GSA starts training to end misuse of schedules contracts

Task orders have become the primary means that agencies use to buy things, but procurement officers don't always understand the regulations, officials say.

The General Services Administration wants to train people who are using its contracts, because too many of them misuse the vehicles, a GSA official said today. Studies show the federal acquisition workforce is, in general, inexperienced, he added.

Steve Kempf, assistant commissioner for acquisition at GSA’s Federal Acquisition Service, said GSA knows that agencies’ acquisition employees are incorrectly issuing task orders on the Multiple Award Schedule program’s contracts and blanket purchase agreements (BPAs), which are under the same program.

“We know that there is a new acquisition workforce out there. Some of them haven’t been doing this very long. Some of them haven’t been trained really well. Some of them have forgotten the rules or just don’t know the rules,” Kempf said at the Coalition for Government Procurement’s Fall Conference in Arlington, Va.

Task orders have become the primary way agencies use to buy things, as procurement officers use GSA’s schedules and other multiple-award contracts frequently, officials agree. Kempf said schedules sales in fiscal 2009 hit $38 billion, an 8 percent increase from 2008.

Therefore, GSA is developing three classes for acquisition employees to help them learn how to use task order contracts, he said. First, GSA will start in-house by training its own contracting officers who are awarding schedules contracts.

“It’s very important that they understand a consistent approach to awarding schedules,” he said. The training will also deal with new regulations as well as how to use the new systems that GSA is rolling out.

GSA is also offering a “Schedule 101” class on how to buy from the schedules, and an advanced class on how to use schedules for complex orders, Kempf said.
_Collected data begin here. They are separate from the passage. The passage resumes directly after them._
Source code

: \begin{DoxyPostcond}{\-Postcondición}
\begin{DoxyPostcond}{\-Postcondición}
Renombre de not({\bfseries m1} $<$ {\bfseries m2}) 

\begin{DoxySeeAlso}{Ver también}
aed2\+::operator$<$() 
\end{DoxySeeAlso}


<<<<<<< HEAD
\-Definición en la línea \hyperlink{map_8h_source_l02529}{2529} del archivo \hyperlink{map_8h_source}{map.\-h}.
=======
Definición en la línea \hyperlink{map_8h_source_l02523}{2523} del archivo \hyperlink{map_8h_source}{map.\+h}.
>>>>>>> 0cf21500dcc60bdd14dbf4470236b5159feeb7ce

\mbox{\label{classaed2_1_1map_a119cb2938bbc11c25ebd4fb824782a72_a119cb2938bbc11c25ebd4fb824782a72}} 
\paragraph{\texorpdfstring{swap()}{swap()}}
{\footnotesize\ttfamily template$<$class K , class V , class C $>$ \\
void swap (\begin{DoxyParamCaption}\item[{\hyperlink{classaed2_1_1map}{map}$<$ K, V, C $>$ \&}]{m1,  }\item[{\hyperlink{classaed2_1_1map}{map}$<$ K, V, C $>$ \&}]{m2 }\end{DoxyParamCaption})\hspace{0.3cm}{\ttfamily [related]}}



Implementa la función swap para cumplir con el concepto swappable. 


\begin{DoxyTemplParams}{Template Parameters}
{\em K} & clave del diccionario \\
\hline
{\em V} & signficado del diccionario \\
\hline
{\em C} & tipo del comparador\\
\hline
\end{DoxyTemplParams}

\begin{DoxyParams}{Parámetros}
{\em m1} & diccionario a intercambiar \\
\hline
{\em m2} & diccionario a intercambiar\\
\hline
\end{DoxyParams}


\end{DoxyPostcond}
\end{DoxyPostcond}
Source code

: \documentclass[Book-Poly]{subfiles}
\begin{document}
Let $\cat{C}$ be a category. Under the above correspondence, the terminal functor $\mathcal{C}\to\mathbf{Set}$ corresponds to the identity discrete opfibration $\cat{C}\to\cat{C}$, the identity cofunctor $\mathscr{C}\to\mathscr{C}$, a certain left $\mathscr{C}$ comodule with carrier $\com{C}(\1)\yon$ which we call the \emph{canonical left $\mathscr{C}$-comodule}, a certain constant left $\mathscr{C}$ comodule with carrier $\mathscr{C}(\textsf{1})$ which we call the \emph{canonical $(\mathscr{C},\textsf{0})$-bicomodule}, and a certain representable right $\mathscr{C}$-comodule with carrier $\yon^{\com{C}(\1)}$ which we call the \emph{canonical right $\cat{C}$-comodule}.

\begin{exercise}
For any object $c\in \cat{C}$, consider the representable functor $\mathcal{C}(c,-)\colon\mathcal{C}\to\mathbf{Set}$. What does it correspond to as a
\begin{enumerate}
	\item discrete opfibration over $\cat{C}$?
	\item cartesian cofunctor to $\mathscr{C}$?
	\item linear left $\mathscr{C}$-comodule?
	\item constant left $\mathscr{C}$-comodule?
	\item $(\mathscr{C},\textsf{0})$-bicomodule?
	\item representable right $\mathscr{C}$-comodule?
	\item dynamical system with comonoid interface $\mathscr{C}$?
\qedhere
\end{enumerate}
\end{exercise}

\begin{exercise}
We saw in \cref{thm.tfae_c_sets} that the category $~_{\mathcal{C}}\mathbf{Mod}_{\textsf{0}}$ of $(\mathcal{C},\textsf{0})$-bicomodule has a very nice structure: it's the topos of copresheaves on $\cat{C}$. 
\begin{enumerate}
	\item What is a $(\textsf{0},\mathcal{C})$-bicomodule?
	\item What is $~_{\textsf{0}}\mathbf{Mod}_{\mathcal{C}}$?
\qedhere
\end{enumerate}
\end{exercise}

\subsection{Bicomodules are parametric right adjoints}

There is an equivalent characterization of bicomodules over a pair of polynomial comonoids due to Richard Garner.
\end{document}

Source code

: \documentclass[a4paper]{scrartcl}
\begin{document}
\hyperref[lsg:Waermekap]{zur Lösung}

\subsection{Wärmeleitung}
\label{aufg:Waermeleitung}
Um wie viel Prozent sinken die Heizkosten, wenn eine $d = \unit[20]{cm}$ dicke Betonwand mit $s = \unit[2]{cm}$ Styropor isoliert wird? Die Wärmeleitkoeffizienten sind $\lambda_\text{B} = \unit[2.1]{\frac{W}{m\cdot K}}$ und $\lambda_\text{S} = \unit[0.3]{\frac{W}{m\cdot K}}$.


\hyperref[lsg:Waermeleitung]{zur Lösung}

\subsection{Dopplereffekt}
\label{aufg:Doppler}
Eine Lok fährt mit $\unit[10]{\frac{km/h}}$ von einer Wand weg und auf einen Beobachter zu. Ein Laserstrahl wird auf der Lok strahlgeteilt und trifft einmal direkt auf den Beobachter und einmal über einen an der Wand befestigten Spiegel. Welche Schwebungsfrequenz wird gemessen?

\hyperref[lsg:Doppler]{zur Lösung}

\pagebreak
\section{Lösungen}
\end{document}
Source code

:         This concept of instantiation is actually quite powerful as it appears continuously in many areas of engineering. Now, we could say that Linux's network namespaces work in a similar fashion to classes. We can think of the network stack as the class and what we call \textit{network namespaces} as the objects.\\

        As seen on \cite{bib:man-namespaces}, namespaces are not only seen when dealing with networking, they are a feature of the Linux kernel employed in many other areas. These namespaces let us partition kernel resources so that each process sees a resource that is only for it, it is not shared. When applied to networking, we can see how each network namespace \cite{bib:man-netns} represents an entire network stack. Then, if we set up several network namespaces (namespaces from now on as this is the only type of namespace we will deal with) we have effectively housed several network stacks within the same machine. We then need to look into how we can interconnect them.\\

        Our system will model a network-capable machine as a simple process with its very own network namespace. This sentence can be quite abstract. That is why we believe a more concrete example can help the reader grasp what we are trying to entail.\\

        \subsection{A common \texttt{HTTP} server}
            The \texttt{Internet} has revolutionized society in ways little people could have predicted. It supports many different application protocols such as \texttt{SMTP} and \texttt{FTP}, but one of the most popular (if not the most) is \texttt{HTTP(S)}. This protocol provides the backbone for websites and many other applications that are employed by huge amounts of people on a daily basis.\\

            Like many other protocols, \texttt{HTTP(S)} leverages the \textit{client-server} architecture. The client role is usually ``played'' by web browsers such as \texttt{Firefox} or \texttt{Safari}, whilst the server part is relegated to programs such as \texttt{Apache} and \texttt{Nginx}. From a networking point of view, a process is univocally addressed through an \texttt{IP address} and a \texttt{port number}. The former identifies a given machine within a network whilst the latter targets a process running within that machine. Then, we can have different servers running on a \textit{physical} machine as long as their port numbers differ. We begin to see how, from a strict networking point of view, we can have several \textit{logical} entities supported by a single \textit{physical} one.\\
He said these classes are very important and long overdue. “We know there are problems out there.”

John Hutton, director of acquisition and sourcing management at the Government Accountability Office, said today at the same conference that contracting officers have been misusing GSA’s Schedules blanket purchase agreements for several years.

The officers have failed to take advantage of discounts because they didn’t know they could ask for discounts. Hutton said GAO found no evidence that contracting officers requested discounts on 47 percent of 336 BPAs. But officers who asked received discounts from the vendors 75 percent of the time, he said.

Also agencies have failed to do their annual reviews on the BPAs. "We found that a number of contracting officers just lacked familiarity of the annual review requirement,” Hutton said.

GSA is trying to tell the acquisition employees about how to use the schedules correctly.

“We have a new acquisition community out there. If we can get to them and get them to understand how to effectively use the schedules how to use them well so they can get a great deal and how to efficiently use them, I think we’ll create a cadre of very strong, knowledgeable users,” Kempf said.